Some Tips for Managing Dynamic Memory

The more you use the heap, the more fragmented it gets and the more slowly your program runs. If your program is supposed to run for hours or days at a time, you have to be careful. It's better to allocate all the memory you need when your program starts and then free it when the program exits, but that's not always possible. The CString class is a nuisance because it's constantly allocating and freeing little bits of memory. Fortunately, MFC developers have recently made some improvements.

Don't forget to call _heapmin every once in a while if your program allocates blocks larger than the small-block heap threshold. And be careful to remember where heap memory comes from. You'd have a big problem, for instance, if you called HeapFree on a small-block pointer you got from new.

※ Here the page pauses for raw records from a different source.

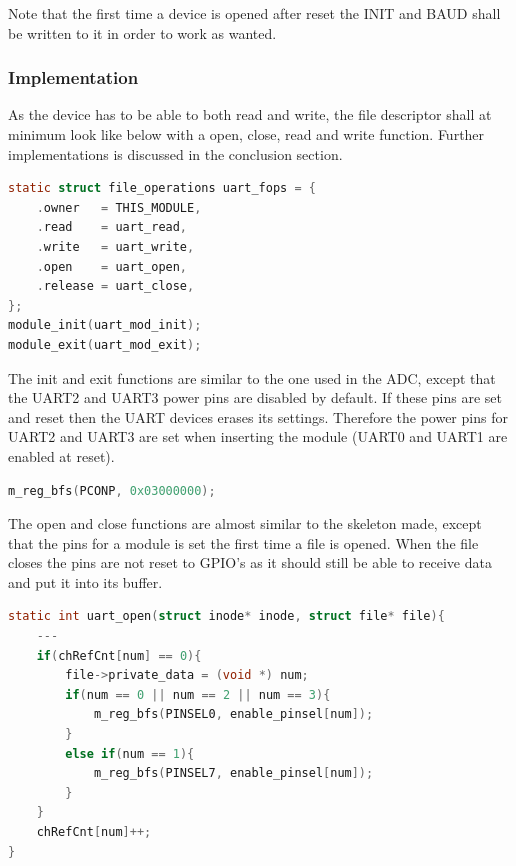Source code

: Note that the first time a device is opened after reset the INIT and BAUD shall be written to it in order to work as wanted. 
%
\subsubsection{Implementation}
As the device has to be able to both read and write, the file descriptor shall at minimum look like below with a open, close, read and write function. Further implementations is discussed in the conclusion section.
\begin{lstlisting}[language=c]
static struct file_operations uart_fops = {
	.owner   = THIS_MODULE,
	.read	 = uart_read,
	.write   = uart_write,
	.open    = uart_open,
	.release = uart_close,
};
module_init(uart_mod_init);
module_exit(uart_mod_exit);
\end{lstlisting}

The init and exit functions are similar to the one used in the ADC, except that the UART2 and UART3 power pins are disabled by default. If these pins are set and reset then the UART devices erases its settings. Therefore the power pins for UART2 and UART3 are set when inserting the module (UART0 and UART1 are enabled at reset).
\begin{lstlisting}[language=c]
m_reg_bfs(PCONP, 0x03000000);
\end{lstlisting}

The open and close functions are almost similar to the skeleton made, except that the pins for a module is set the first time a file is opened. When the file closes the pins are not reset to GPIO's as it should still be able to receive data and put it into its buffer. 
\begin{lstlisting}[language=c]
static int uart_open(struct inode* inode, struct file* file){
	---
	if(chRefCnt[num] == 0){
		file->private_data = (void *) num;
		if(num == 0 || num == 2 || num == 3){
			m_reg_bfs(PINSEL0, enable_pinsel[num]);
		}
		else if(num == 1){
			m_reg_bfs(PINSEL7, enable_pinsel[num]);
		}
	}
	chRefCnt[num]++;
}
\end{lstlisting}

Be aware that your stack can be as big as it needs to be. Because you no longer have a 64-KB size limit, you can put large objects on the stack, thereby reducing the need for heap allocations.

As in Win16, your program doesn't run at full speed and then suddenly throw an exception when Windows runs out of swap space. Your program just slowly grinds to a halt, making your customer unhappy. And there's not much you can do except try to figure out which program is eating memory and why. Because the Windows 95 USER and GDI modules still have 16-bit components, there is some possibility of exhausting the 64-KB heaps that hold GDI objects and window structures. This possibility is pretty remote, however, and if it happens, it probably indicates a bug in your program.